I don't think this is it. I have tried to run a simple ping-pong program that I 
found (keeps bouncing a value between two processes) and I keep getting the 
same results : the first Send / Receive pairs (p1 sends to p2, p2 receives and 
sends back to p1, p1 receives) work and after that the program just blocks. 
However, like all other examples, the example works if I launch it with "mpirun 
-np 2 " and bounces the value 100 times.
 
Adrian
 


 From: Jeff Squyres 
To: adrian sabou ; Open MPI Users  
Sent: Thursday, February 2, 2012 3:09 PM
Subject: Re: [OMPI users] OpenMPI / SLURM -> Send/Recv blocking
  
Have you disabled iptables (firewalling) on your nodes?

Or, if you want to leave iptables enabled, set it such that all nodes in your 
cluster are allowed to open TCP connections from any port to any other port.

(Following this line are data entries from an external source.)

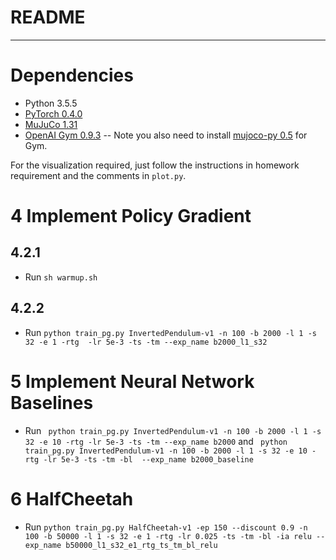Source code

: ﻿# README

---
# Dependencies

- Python 3.5.5
- [PyTorch 0.4.0](http://pytorch.org/)
- [MuJuCo 1.31](http://www.mujoco.org/)
- [OpenAI Gym 0.9.3](https://github.com/openai/gym) -- Note you also need to install [mujoco-py 0.5](https://github.com/openai/mujoco-py/tree/0.5) for Gym.

For the visualization required, just follow the instructions in homework requirement and the comments in `plot.py`.

# 4 Implement Policy Gradient

## 4.2.1

- Run `sh warmup.sh`

## 4.2.2

- Run `python train_pg.py InvertedPendulum-v1 -n 100 -b 2000 -l 1 -s 32 -e 1 -rtg 
    -lr 5e-3 -ts -tm --exp_name b2000_l1_s32`

# 5  Implement Neural Network Baselines

- Run `
python train_pg.py InvertedPendulum-v1 -n 100 -b 2000 -l 1 -s 32 -e 10 -rtg -lr 5e-3 -ts -tm --exp_name b2000` and `
python train_pg.py InvertedPendulum-v1 -n 100 -b 2000 -l 1 -s 32 -e 10 -rtg -lr 5e-3 -ts -tm -bl  --exp_name b2000_baseline`

# 6 HalfCheetah

- Run `python train_pg.py HalfCheetah-v1 -ep 150 --discount 0.9 -n 100 -b 50000 -l 1 -s 32 -e 1 -rtg -lr 0.025 -ts -tm -bl -ia relu --exp_name b50000_l1_s32_e1_rtg_ts_tm_bl_relu`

On Feb 2, 2012, at 4:49 AM, adrian sabou wrote:

> Hi,
> 
> The only example that works is hello_c.c. All others (that use MPI_Send and 
> MPI_Recv)(connectivity_c.c and ring_c.c) block after the first MPI_Send / 
> MPI_Recv (although the first Send/Receive pair works well for all processes, 
> subsequent Send/Receive pairs block). My slurm version is 2.1.0. It is also 
> worth mentioning that all examples work when not using SLURM (launching with 
> "mpirun -np 5 "). Blocking occurs only when I try to run on 
> multiple hosts with SLURM ("salloc -N5 mpirun ").
> 
> Adrian
> 
> From: Jeff Squyres 
> To: adrian sabou ; Open MPI Users 
>  
> Sent: Wednesday, February 1, 2012 10:32 PM
> Subject: Re: [OMPI users] OpenMPI / SLURM -> Send/Recv blocking
> 
> On Jan 31, 2012, at 11:16 AM, adrian sabou wrote:
> 
> > Like I said, a very simple program.
> > When launching this application with SLURM (using "salloc -N2 mpirun 
> > ./"), it hangs at the barrier.
> 
> Are you able to run the MPI example programs in examples/ ?
> 
> > However, it passes the barrier if I launch it without SLURM (using "mpirun 
> > -np 2 ./"). I first noticed this problem when my application hanged 
> > if I tried to send two successive messages from a process to another. Only 
> > the first MPI_Send would work. The second MPI_Send would block 
> > indefinitely. I was wondering whether any of you have encountered a similar 
> > problem, or may have an ideea as to what is causing the Send/Receive pair 
> > to block when using SLURM. The exact output in my console is as follows:
> >  
> >        salloc: Granted job allocation 1138
> >        Process 0 - Sending...
> >        Process 1 - Receiving...
> >        Process 1 - Received.
> >        Process 1 - Barrier reached.
> >        Process 0 - Sent.
> >        Process 0 - Barrier reached.
> >        (it just hangs here)
> >  
> > I am new to MPI programming and to OpenMPI and would greatly appreciate any 
> > help. My OpenMPI version is 1.4.4 (although I have also tried it on 1.5.4), 
> > my SLURM version is 0.3.3-1 (slurm-llnl 2.1.0-1),
> 
> I'm not sure what SLURM version that is -- my "srun --version" shows 2.2.4.  
> 0.3.3 would be pretty ancient, no?
> 
> -- 
> Jeff Squyres
> jsquy...@cisco.com
> For corporate legal information go to:
> http://www.cisco.com/web/about/doing_business/legal/cri/
> 
> 
> 
> ___
> users mailing list
> us...@open-mpi.org
> http://www.open-mpi.org/mailman/listinfo.cgi/users


-- 
Jeff Squyres
jsquy...@cisco.com
For corporate legal information go to:
http://www.cisco.com/web/about/doing_business/legal/cri/

Re: [OMPI users] OpenMPI / SLURM -> Send/Recv blocking

2012-02-02 Thread Jeff Squyres
Have you disabled iptables (firewalling) on your nodes?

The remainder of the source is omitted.